═════ Extracted information

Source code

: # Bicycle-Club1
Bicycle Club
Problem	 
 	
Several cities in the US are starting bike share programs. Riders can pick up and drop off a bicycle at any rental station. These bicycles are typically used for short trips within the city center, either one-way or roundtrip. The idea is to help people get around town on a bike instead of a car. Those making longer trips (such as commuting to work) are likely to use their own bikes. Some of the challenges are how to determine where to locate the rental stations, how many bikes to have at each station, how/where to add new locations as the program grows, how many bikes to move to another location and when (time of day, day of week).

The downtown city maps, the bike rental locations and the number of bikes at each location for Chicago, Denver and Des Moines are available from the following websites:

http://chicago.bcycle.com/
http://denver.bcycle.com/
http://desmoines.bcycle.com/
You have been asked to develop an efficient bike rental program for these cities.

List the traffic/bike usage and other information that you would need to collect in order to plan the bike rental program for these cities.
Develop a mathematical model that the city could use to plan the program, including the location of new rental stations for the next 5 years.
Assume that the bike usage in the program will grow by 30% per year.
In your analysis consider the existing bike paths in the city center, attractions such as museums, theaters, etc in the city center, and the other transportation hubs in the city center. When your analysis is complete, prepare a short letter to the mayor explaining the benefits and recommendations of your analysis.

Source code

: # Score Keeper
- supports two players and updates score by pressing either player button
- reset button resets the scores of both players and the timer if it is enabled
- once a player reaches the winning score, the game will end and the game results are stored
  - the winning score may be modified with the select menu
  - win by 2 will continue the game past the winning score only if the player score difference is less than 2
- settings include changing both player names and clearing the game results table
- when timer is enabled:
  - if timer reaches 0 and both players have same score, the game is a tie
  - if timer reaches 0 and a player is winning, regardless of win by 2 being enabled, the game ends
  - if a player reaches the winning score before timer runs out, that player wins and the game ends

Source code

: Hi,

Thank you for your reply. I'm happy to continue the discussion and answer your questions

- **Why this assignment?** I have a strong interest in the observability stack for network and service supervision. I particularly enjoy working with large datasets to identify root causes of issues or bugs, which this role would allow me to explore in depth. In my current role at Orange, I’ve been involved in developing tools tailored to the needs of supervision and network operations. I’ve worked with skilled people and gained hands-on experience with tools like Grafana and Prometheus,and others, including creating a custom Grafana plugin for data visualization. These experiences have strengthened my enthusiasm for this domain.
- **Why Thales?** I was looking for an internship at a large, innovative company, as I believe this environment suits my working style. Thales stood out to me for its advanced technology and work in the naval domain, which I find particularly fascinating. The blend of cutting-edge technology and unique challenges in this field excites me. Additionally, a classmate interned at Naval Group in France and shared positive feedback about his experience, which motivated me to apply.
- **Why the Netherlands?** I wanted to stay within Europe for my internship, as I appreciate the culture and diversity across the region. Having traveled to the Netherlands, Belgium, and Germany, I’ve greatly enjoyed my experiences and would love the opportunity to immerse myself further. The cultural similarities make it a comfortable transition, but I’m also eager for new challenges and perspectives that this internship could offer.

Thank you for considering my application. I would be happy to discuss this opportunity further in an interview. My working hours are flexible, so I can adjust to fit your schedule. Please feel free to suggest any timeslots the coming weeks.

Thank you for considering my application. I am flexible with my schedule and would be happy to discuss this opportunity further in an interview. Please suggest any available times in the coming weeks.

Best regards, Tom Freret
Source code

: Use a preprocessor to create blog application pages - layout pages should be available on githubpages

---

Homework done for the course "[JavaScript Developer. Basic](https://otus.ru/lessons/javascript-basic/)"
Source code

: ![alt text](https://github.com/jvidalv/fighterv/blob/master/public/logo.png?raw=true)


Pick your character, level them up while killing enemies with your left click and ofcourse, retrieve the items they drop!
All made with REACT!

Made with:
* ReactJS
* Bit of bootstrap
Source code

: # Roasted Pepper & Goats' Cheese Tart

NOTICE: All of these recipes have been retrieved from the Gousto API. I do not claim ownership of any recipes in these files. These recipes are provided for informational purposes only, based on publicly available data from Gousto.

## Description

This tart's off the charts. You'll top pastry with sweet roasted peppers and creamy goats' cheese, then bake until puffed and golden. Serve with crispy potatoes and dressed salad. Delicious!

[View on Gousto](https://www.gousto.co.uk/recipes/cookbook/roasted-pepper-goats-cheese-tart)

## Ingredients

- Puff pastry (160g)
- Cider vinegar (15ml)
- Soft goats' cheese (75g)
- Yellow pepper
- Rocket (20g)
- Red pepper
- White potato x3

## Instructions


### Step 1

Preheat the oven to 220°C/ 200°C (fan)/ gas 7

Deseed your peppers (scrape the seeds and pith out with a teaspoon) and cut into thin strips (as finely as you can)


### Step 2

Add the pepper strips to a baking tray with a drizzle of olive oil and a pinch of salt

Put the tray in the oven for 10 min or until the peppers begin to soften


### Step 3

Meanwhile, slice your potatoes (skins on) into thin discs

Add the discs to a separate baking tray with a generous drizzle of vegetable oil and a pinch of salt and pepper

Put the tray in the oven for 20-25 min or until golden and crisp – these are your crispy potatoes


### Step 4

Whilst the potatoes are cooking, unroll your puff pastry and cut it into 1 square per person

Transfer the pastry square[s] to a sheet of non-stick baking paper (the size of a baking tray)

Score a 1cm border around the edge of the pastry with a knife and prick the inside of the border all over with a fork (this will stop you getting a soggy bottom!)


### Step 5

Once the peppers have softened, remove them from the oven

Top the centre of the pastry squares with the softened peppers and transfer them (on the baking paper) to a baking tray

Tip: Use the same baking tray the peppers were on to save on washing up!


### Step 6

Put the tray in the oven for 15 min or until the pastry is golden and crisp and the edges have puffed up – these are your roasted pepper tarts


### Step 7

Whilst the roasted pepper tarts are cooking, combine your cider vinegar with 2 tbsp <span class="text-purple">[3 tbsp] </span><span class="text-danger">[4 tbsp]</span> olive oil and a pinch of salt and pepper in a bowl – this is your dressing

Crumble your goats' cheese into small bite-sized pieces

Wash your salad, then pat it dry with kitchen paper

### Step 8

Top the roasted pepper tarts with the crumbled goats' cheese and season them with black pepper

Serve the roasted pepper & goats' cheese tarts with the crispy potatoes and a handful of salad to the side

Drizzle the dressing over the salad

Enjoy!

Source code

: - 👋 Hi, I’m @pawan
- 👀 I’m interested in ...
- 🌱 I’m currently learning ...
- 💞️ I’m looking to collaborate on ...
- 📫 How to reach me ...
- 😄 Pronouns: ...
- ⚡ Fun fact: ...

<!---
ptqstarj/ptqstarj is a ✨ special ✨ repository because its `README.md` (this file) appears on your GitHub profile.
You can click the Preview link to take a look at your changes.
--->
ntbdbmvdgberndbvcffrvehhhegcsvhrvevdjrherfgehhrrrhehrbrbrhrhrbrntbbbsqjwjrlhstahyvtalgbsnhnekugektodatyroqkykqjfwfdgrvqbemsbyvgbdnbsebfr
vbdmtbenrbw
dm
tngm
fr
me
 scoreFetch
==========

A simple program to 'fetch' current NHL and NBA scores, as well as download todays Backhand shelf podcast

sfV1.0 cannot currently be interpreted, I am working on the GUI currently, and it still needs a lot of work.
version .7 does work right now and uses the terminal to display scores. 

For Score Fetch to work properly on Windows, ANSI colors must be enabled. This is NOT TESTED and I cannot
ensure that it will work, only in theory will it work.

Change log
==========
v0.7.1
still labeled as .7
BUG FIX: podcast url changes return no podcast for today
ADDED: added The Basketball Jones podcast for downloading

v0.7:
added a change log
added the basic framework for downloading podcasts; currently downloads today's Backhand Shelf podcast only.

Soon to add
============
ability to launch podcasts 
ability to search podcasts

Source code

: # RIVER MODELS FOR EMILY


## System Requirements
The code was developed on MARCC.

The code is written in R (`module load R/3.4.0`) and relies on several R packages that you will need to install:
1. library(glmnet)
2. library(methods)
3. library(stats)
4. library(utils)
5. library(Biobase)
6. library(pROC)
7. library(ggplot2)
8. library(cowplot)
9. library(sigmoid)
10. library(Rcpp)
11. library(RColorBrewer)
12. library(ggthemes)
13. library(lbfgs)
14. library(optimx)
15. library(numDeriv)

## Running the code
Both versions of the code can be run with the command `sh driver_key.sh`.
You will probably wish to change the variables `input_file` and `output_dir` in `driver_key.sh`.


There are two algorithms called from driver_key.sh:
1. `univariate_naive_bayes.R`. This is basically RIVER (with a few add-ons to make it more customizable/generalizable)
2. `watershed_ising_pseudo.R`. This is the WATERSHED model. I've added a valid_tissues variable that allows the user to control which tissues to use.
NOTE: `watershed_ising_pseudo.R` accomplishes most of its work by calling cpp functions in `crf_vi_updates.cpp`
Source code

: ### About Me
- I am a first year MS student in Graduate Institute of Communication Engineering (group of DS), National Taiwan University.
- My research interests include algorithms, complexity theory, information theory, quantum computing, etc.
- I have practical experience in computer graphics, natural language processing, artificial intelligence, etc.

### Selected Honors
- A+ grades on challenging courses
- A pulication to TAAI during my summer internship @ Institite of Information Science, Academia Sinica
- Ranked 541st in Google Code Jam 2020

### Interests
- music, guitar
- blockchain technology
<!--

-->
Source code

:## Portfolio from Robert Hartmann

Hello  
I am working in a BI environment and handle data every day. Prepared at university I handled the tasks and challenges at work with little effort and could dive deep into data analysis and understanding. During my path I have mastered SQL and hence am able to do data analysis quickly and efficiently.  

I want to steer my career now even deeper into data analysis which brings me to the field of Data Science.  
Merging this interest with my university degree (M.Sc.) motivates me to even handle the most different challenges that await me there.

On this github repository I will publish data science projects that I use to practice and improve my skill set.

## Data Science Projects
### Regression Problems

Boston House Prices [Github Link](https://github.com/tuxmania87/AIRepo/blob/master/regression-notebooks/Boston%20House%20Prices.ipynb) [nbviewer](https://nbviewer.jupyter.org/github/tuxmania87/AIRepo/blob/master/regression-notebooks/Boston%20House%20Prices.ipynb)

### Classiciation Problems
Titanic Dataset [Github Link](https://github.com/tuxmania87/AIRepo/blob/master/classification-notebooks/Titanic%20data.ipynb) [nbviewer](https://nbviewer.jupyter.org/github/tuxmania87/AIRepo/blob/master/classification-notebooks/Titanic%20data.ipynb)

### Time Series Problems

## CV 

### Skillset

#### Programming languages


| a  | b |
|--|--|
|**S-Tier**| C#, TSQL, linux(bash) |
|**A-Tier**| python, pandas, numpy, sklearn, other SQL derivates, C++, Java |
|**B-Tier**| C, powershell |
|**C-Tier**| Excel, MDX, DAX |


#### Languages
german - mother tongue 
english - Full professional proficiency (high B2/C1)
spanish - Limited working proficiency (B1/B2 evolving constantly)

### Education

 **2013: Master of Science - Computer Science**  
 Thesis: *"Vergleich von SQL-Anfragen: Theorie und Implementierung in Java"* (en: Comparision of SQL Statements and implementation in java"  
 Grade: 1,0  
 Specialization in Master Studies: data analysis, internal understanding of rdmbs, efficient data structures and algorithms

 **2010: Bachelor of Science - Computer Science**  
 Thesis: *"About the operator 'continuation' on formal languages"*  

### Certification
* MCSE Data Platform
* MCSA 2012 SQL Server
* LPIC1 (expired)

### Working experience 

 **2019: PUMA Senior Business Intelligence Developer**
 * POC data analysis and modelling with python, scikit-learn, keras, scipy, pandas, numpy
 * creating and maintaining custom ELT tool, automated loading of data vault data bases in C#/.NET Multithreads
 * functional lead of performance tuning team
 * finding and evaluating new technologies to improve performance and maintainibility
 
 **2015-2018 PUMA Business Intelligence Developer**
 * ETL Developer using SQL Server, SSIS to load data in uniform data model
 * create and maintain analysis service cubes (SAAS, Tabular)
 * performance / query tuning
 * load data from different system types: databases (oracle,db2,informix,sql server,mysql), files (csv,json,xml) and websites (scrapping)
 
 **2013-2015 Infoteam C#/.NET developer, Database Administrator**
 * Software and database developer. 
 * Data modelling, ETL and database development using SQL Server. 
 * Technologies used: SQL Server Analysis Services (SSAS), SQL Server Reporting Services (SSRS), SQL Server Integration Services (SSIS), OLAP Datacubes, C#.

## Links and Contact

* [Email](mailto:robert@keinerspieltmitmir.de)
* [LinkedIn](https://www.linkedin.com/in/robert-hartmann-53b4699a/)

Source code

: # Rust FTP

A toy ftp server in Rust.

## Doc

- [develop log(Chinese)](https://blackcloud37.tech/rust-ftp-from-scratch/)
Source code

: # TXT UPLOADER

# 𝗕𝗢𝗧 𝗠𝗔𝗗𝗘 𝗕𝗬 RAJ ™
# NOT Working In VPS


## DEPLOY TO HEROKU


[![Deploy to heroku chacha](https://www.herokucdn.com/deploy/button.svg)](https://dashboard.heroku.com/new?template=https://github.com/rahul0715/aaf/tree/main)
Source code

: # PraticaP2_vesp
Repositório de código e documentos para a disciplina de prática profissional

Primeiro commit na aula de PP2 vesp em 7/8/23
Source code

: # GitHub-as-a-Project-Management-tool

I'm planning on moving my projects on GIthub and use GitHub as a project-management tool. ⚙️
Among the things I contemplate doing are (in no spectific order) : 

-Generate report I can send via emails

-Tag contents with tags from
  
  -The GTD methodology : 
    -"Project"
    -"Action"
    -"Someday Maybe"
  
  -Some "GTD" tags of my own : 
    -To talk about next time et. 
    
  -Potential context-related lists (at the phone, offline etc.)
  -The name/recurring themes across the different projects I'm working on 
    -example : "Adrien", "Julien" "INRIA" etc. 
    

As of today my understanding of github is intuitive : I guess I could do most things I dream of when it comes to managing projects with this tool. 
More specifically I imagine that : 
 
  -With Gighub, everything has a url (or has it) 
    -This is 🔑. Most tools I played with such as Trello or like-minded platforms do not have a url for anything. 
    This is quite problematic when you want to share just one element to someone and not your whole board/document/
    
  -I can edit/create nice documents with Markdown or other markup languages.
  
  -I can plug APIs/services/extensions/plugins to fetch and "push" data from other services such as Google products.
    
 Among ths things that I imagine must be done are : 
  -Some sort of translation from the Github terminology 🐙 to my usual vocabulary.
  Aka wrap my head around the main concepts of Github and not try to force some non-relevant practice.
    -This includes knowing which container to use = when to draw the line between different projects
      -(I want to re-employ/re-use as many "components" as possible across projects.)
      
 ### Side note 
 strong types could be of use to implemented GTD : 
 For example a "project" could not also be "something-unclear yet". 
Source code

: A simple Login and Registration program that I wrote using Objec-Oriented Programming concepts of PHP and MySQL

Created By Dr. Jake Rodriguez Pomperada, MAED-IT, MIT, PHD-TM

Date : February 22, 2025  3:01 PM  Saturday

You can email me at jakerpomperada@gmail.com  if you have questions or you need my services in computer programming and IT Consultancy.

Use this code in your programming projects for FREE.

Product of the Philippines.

══════════

• _What is required_
Note how many lines above hold "opportunity" and give that figure alone.

• _Answer for the task_
3